# Rust prevention whist using whetstones



## Leo Barr (Jul 17, 2019)

What cheap chemical (that is not harsh on skin) can I add to my sharpening water to retard rust when sharpening Aogami or Sirogami steels rust appear when a long time is spent thinning & flattening blades whist using either natural or synthetic stones? I sharpen daily in different kitchens so cheap & mild is a must.


----------



## Lotmom (Jul 17, 2019)

A small amount of baking soda may help, but I think it would be better just to sharpen then remove the rust after?


----------



## Leo Barr (Jul 17, 2019)

I read somewhere there is another chemical apart from baking soda I don’t wish to spoil any finish I have achieved with naturals by treating any rust after sharpening I wish to retard the onslaught of rust in the first place. 
It occurs mostly when flattening hollows on new knives or spending time thinning when a knife has not been thinned behind the edge.


----------



## Lotmom (Jul 17, 2019)

Leo Barr said:


> I read somewhere there is another chemical apart from baking soda I don’t wish to spoil any finish I have achieved with naturals by treating any rust after sharpening I wish to retard the onslaught of rust in the first place.
> It occurs mostly when flattening hollows on new knives or spending time thinning when a knife has not been thinned behind the edge.


ah. that makes sense. Well, you could also try a very small amount of ultrafine zinc powder. I have no idea if it'll work for sure, but I know that on ships zinc blocks are hung from the hull to act as sacrificial anodes, helping to prevent rust on the hull. Just spewing some ideas as they come.
That being said, Im not sure if your naturals will appreciate very fine soft metal..


----------



## ojisan (Jul 17, 2019)

Leo Barr said:


> I read somewhere there is another chemical apart from baking soda



Sodium Carbonate (washing soda)?
It's a bit aggressive to skin than baking soda.


----------



## Leo Barr (Jul 17, 2019)

Lotmom said:


> ah. that makes sense. Well, you could also try a very small amount of ultrafine zinc powder. I have no idea if it'll work for sure, but I know that on ships zinc blocks are hung from the hull to act as sacrificial anodes, helping to prevent rust on the hull. Just spewing some ideas as they come.
> That being said, Im not sure if your naturals will appreciate very fine soft metal..


This is to stop electrolysis the anodes are attacked rather than the hull - interesting thought but the rust is probable not an electrolytic reaction.


----------



## Leo Barr (Jul 17, 2019)

ojisan said:


> Sodium Carbonate (washing soda)?
> It's a bit aggressive to skin than baking soda.


Thats a thought if I change the water after doing carbon steel blades my skin is on the edge of been sore most of the time.

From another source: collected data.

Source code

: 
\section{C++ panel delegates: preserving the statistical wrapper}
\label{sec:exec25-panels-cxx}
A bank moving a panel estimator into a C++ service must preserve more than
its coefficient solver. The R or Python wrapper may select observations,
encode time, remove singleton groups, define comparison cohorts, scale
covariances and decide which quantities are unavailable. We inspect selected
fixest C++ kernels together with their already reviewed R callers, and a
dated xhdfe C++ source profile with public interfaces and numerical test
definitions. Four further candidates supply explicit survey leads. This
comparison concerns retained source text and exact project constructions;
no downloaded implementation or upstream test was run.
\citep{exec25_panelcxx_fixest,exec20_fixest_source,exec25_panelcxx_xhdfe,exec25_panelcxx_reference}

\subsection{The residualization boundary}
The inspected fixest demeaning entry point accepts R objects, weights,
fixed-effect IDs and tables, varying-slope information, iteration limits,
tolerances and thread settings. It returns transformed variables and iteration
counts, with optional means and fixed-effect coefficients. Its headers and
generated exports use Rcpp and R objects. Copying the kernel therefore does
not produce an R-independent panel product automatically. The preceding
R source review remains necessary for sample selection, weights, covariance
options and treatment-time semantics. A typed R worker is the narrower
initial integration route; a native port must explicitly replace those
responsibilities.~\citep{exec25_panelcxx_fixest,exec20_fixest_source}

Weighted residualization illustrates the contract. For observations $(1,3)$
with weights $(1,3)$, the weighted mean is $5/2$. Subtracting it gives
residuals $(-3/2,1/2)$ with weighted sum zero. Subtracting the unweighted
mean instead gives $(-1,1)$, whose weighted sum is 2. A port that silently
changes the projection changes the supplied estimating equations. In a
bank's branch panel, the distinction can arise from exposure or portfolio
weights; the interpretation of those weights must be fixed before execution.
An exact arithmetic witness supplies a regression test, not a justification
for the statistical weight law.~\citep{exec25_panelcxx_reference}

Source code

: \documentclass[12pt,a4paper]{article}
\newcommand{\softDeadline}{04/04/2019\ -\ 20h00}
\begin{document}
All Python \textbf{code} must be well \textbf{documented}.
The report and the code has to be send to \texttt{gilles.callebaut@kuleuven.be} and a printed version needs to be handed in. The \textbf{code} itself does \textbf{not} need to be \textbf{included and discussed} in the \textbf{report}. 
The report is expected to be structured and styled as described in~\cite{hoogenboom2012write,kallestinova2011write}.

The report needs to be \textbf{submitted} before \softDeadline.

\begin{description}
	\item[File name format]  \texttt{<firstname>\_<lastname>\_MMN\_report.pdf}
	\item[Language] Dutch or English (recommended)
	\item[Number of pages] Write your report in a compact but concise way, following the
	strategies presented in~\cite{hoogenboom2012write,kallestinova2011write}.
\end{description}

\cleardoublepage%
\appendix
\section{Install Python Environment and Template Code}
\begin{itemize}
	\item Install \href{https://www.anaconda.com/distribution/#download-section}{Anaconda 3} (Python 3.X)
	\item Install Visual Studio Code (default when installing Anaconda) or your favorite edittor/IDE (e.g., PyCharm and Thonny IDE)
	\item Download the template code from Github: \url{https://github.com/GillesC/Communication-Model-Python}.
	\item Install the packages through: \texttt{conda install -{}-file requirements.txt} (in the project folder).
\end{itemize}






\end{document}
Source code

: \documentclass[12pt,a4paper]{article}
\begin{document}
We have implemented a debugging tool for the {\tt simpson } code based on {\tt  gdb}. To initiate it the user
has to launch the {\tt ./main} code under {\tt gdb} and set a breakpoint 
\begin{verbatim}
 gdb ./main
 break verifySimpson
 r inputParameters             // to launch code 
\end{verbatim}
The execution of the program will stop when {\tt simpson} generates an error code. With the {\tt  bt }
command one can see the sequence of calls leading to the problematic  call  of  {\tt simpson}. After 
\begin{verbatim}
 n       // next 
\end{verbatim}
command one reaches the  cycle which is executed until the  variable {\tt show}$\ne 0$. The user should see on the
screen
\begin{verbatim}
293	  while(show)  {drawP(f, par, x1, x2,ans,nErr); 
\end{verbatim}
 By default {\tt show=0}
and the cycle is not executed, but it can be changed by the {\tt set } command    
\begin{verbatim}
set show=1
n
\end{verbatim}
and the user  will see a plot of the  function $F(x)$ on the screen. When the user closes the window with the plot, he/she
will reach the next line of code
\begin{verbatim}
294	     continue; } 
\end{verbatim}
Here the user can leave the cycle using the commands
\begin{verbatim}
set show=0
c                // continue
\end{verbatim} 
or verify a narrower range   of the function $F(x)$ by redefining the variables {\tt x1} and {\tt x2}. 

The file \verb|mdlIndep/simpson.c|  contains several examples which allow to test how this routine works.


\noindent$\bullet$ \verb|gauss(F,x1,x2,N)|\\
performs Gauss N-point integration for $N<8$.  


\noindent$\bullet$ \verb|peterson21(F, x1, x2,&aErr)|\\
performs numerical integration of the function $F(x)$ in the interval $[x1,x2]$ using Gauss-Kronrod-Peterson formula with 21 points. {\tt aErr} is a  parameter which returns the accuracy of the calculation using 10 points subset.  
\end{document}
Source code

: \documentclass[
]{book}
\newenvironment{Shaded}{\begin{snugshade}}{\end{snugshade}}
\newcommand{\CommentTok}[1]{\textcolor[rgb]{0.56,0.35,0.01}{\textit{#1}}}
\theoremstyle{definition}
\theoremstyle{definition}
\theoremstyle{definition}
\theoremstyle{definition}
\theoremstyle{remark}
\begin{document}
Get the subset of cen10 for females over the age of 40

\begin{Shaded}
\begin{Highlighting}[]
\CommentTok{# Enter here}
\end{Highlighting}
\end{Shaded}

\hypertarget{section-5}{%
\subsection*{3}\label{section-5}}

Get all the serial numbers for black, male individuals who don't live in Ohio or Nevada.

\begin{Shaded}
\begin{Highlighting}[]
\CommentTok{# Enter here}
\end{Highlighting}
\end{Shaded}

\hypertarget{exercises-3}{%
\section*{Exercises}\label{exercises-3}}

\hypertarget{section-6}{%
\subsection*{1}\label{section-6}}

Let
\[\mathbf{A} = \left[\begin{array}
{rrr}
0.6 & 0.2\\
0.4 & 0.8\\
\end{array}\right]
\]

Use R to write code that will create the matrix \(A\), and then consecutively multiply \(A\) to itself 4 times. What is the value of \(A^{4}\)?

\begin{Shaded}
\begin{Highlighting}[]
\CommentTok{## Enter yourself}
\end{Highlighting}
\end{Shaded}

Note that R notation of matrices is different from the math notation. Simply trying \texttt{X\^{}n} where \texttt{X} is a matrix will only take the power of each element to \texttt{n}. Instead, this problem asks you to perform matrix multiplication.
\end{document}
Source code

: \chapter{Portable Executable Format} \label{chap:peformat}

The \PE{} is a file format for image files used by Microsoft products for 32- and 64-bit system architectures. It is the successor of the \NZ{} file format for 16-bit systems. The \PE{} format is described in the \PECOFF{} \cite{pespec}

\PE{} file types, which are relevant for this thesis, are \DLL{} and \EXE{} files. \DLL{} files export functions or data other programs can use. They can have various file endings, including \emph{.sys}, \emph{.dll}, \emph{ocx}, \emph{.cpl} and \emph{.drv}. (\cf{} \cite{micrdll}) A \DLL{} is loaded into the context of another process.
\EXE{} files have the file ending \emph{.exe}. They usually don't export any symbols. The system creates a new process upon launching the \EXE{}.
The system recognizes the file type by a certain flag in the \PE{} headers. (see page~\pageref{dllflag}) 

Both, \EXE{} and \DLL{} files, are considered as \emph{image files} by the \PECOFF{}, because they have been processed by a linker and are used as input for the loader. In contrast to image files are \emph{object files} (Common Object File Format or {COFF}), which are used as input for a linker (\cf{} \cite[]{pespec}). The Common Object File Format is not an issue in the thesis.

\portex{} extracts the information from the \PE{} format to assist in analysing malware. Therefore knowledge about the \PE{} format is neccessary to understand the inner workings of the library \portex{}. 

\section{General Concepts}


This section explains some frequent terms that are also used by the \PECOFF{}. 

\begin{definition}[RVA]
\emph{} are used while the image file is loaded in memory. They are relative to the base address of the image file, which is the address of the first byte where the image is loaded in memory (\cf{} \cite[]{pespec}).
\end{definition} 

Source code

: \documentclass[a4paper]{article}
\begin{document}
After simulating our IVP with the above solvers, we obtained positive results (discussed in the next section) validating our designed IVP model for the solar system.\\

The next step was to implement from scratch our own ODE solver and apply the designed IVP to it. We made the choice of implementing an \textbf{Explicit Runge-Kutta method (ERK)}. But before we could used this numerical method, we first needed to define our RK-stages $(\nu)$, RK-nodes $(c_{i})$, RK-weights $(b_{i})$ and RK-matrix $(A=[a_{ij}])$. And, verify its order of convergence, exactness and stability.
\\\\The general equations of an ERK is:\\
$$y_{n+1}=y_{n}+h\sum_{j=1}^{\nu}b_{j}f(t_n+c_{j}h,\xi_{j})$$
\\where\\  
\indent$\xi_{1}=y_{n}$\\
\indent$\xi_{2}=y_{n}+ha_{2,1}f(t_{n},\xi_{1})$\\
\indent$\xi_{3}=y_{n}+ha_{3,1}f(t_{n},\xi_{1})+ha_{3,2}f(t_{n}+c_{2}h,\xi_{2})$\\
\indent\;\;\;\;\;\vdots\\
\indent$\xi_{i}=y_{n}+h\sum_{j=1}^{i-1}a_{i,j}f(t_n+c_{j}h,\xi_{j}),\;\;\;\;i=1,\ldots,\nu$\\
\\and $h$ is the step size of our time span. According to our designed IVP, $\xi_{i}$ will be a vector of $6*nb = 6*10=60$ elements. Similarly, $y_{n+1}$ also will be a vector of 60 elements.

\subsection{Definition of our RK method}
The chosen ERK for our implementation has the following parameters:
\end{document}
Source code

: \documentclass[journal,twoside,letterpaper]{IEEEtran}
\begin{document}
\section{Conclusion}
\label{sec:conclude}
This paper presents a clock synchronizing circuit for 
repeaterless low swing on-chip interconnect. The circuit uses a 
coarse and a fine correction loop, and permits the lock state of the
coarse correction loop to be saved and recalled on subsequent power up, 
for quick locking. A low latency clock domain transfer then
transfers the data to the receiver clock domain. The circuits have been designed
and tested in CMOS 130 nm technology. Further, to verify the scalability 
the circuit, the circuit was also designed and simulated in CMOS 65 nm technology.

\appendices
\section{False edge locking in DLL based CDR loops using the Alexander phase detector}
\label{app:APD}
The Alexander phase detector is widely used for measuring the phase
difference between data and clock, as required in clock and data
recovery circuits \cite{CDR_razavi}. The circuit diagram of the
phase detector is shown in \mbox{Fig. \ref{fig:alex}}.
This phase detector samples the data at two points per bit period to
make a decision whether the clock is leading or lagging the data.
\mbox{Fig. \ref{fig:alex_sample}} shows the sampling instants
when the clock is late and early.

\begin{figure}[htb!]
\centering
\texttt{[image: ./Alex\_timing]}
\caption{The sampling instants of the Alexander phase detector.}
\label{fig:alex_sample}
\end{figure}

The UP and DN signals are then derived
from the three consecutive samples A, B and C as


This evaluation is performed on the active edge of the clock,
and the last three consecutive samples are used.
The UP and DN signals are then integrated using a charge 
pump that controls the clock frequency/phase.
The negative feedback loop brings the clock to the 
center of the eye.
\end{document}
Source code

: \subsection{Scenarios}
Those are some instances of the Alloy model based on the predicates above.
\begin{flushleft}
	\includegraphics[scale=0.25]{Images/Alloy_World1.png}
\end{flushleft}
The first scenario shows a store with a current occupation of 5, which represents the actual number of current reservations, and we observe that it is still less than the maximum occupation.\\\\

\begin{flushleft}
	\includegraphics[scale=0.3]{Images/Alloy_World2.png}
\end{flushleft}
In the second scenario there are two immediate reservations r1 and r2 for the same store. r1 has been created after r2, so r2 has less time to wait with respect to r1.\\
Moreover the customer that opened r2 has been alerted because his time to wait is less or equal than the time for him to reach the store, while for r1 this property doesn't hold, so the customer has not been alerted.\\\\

Its not a problem when sharpening knives that are not new & in good order so if I only added it when needed.
What is the green in water I see often in pictures of Japanese sharpeners water?


----------



## nutmeg (Jul 17, 2019)

baking soda is top.
I used this extensively on carbon knives, cheap, no rust, strange color or anything.
Nothing on the fingers too.


----------



## ojisan (Jul 17, 2019)

Leo Barr said:


> What is the green in water I see often in pictures of Japanese sharpeners water?



I think it’s something called ジュラロン (Duraron), which is basically cutting fluid. I’m not sure if it’s available at outside of Japan. I heard some people in Sakai also use lime. OsakaJoe should know better.


----------



## JBroida (Jul 18, 2019)

exactly... its duraron


----------



## Matus (Jul 18, 2019)

I have searched for duraron high and low to no avail. For outside JP just forget it exists (unless you have a reasonable way to import it)


----------



## Michi (Jul 18, 2019)

Matus said:


> I have searched for duraron high and low to no avail. For outside JP just forget it exists (unless you have a reasonable way to import it)


@JBroida: Something to add to your list of offerings, maybe?


----------



## ojisan (Jul 18, 2019)

Using magnesia stones can be another option. Shapton Pro makes water alkaline for instance.


----------



## Ivan Hersh (Jul 18, 2019)

CorrosionX just add a small drop to your water.


----------



## marc4pt0 (Jul 18, 2019)

Very interesting topic. Duraron would be awesome to have acces to


----------



## Matus (Jul 18, 2019)

Ivan Hersh said:


> CorrosionX just add a small drop to your water.


I understand that one should wash the knife VERY thoroughly after using this in the water when sharpening. But this could be of help when grinding knives. I may get some and test. I am not too find of my blades rusting when working on them (especially when it comes to hand sanding)


----------



## JBroida (Jul 19, 2019)

Michi said:


> @JBroida: Something to add to your list of offerings, maybe?


comes only in huge barrels and is quite tricky to ship internationally... i've been looking into alternatives for a while... found some that are nice, but expensive (though still less than it would be to import from japan).


----------



## osakajoe (Jul 20, 2019)

Exactly as Jon said, comes in large barrels. 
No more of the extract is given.